Dataset excerpts:
-- Opening Marker --
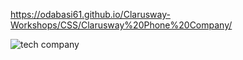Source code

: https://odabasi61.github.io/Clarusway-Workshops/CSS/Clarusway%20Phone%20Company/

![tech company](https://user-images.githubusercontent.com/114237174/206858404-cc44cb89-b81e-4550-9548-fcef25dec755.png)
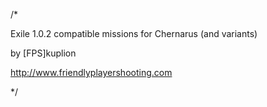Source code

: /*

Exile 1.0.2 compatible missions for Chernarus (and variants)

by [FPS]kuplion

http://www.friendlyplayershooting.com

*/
-- Closing Marker --
-- Opening Marker --
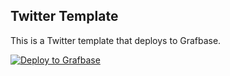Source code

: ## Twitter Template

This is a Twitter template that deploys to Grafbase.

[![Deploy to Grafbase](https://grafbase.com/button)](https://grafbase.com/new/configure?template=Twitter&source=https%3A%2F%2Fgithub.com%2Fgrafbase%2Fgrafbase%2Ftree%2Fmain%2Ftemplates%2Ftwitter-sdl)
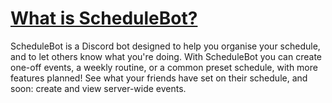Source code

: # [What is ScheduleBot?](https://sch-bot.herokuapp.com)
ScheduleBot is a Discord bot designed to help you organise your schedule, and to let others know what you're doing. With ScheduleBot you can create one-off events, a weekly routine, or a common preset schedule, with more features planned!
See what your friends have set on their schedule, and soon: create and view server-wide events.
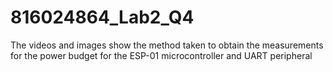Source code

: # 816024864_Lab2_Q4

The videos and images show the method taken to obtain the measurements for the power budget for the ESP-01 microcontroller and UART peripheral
-- Closing Marker --
TASK DESCRIPTION: Whenever "Twitter" occurs in a line above, copy that line.

EXERCISE SOLUTION:
: ## Twitter Template
This is a Twitter template that deploys to Grafbase.
[![Deploy to Grafbase](https://grafbase.com/button)](https://grafbase.com/new/configure?template=Twitter&source=https%3A%2F%2Fgithub.com%2Fgrafbase%2Fgrafbase%2Ftree%2Fmain%2Ftemplates%2Ftwitter-sdl)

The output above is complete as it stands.